Galluses and Coincidences

I learned a new word the other day in conversation: "galluses." A couple of questions later, I knew we were talking about suspenders for holding up one's britches, particularly when wearing a tool belt.

Here's the Wikipedia entry for Suspenders:

Suspenders or Galluses, known as Braces in British English, are elastic fabric straps worn over the shoulders to hold up trousers. The entire strap of braces may be elasticated, or only at attachment ends, with the most of the straps being of woven cloth with either a X-Back or Y-back crosspatch and leather end tabs. Braces typically attach to trousers with clips or, less commonly nowadays, with buttons. In British English the term suspenders or suspender belt refers to a garter belt, used to hold up stockings.

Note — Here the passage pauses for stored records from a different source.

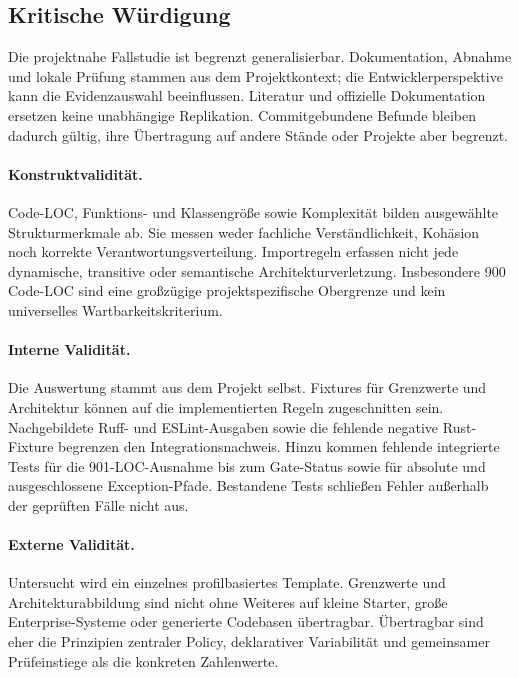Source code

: \subsection{Kritische Würdigung}
\label{subsec:kritische-wuerdigung}

Die projektnahe Fallstudie ist begrenzt generalisierbar. Dokumentation,
Abnahme und lokale Prüfung stammen aus dem Projektkontext; die
Entwicklerperspektive kann die Evidenzauswahl beeinflussen. Literatur und
offizielle Dokumentation ersetzen keine unabhängige Replikation.
Commitgebundene Befunde bleiben dadurch gültig, ihre Übertragung auf andere
Stände oder Projekte aber begrenzt.

\paragraph{Konstruktvalidität.}
Code-LOC, Funktions- und Klassengröße sowie Komplexität bilden ausgewählte
Strukturmerkmale ab. Sie messen weder fachliche Verständlichkeit, Kohäsion noch
korrekte Verantwortungsverteilung. Importregeln erfassen nicht jede
dynamische, transitive oder semantische Architekturverletzung. Insbesondere
900 Code-LOC sind eine großzügige projektspezifische Obergrenze und kein
universelles Wartbarkeitskriterium.

\paragraph{Interne Validität.}
Die Auswertung stammt aus dem Projekt selbst. Fixtures für Grenzwerte und
Architektur können auf die implementierten Regeln zugeschnitten sein.
Nachgebildete Ruff- und ESLint-Ausgaben sowie die fehlende
negative Rust-Fixture begrenzen den Integrationsnachweis. Hinzu kommen fehlende
integrierte Tests für die 901-LOC-Ausnahme bis zum Gate-Status sowie für
absolute und ausgeschlossene Exception-Pfade. Bestandene Tests schließen
Fehler außerhalb der geprüften Fälle nicht aus.

\paragraph{Externe Validität.}
Untersucht wird ein einzelnes profilbasiertes Template. Grenzwerte und
Architekturabbildung sind nicht ohne Weiteres auf kleine Starter, große
Enterprise-Systeme oder generierte Codebasen übertragbar. Übertragbar sind
eher die Prinzipien zentraler Policy, deklarativer Variabilität und gemeinsamer
Prüfeinstiege als die konkreten Zahlenwerte.

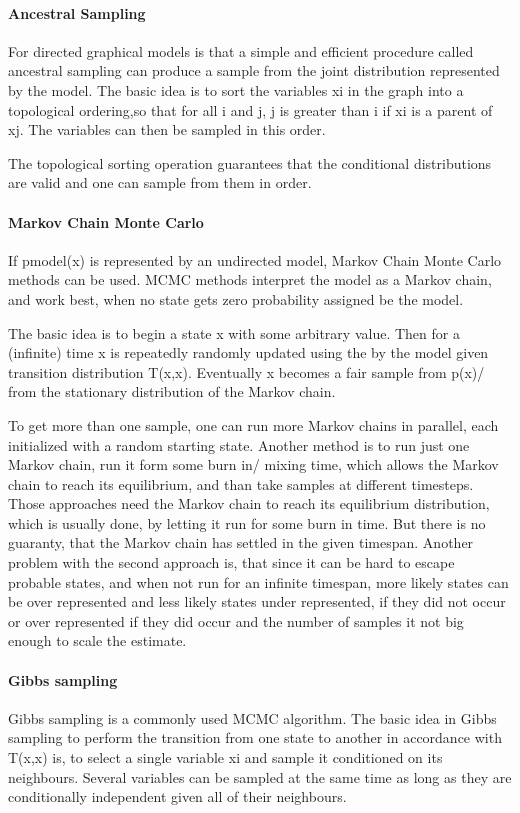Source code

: \paragraph{Ancestral Sampling} For directed graphical models is that a simple and efficient procedure called ancestral sampling can produce a sample from the joint distribution represented by the model. 
The basic idea is to sort the variables xi in the graph into a topological ordering,so that for all i and j, j is greater than i if xi is a parent of xj. The variables can then be sampled in this order.

 The topological sorting operation guarantees that the conditional distributions are valid and one can sample from them in order.

\paragraph{Markov Chain Monte Carlo} If pmodel(x) is represented by an undirected model, Markov Chain Monte Carlo methods can be used. 
MCMC methods interpret the model as a Markov chain, and work best, when no state gets zero probability assigned be the model.

The basic idea is to begin a state x with some arbitrary value. 
Then for a (infinite) time x is repeatedly randomly updated using the by the model given transition distribution T(x,x). 
Eventually x becomes a fair sample from p(x)/ from the stationary distribution of the Markov chain.

To get more than one sample, one can run more Markov chains in parallel, each initialized with a random starting state. 
Another method is to run just one Markov chain, run it form some burn in/ mixing time, which allows the Markov chain to reach its equilibrium, and than take samples at different timesteps.
Those approaches need the Markov chain to reach its equilibrium distribution, which is usually done, by letting it run for some burn in time.
But there is no guaranty, that the Markov chain has settled in the given timespan.    
Another problem with the second approach is, that since it can be hard to escape probable states, and when not run for an infinite timespan, more likely states can be over represented and less likely states under represented, if they did not occur or over represented if they did occur and the number of samples it not big enough to scale the estimate.  

\paragraph{Gibbs sampling} Gibbs sampling is a commonly used MCMC algorithm. The basic idea in Gibbs sampling to perform the transition from one state to another in accordance with T(x,x) is, to select a single variable xi and sample it conditioned on its neighbours. 
Several variables can be sampled at the same time as long as they are conditionally independent given all of their neighbours.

So here's another potentially embarrassing American English/British English confusion to add to "vests" and "knickers." An American gentleman, such as Larry King, looks dignified when he wears suspenders on his television show, while in Britian, a gentleman in suspenders is more likely to occur in a Benny Hill skit. But I digress.

Not three days after I learned the meaning of "galluses," I came across this passage in Collected Stories of William Faulkner:

There are other men among us now whose families are in want; men who, perhaps, would not work anyway, but who now, since the last few years, cannot find work. These all attain and hold to a certain respectability by acting as agents for the manufacturers of minor articles like soap and men's toilet accessories and kitchen objects, being seen constantly about the square and the streets carrying small black sample cases....

...."He's a man yet. Don't let hit fool you none because he claims he ain't strong enough to work. Maybe hit's because he ain't never wore his strength down toting around one of them little black satchels full of pink galluses and shaving soap...."

3 comments:

Anonymous said...

This tends to happen to me very often. It seemed to happen when I read Vonnegut novels and spiraled. My husband and I were discussing examples of it and a few days later he ran across an article on the Baader-Meinhof phenomenon. We have lots of fun with it now!

http://en.wikipedia.org/wiki/Baader-Meinhof_phenomenon

Rebecca Clayton said...

Thanks for the link--although it's a familiar experience, I didn't know it had its own name and newspaper column!

kbrow said...

I've heard my mom (from Cabell Co, W.VA) and my dad (Rockbridge Co VA) both use this term to describe suspenders.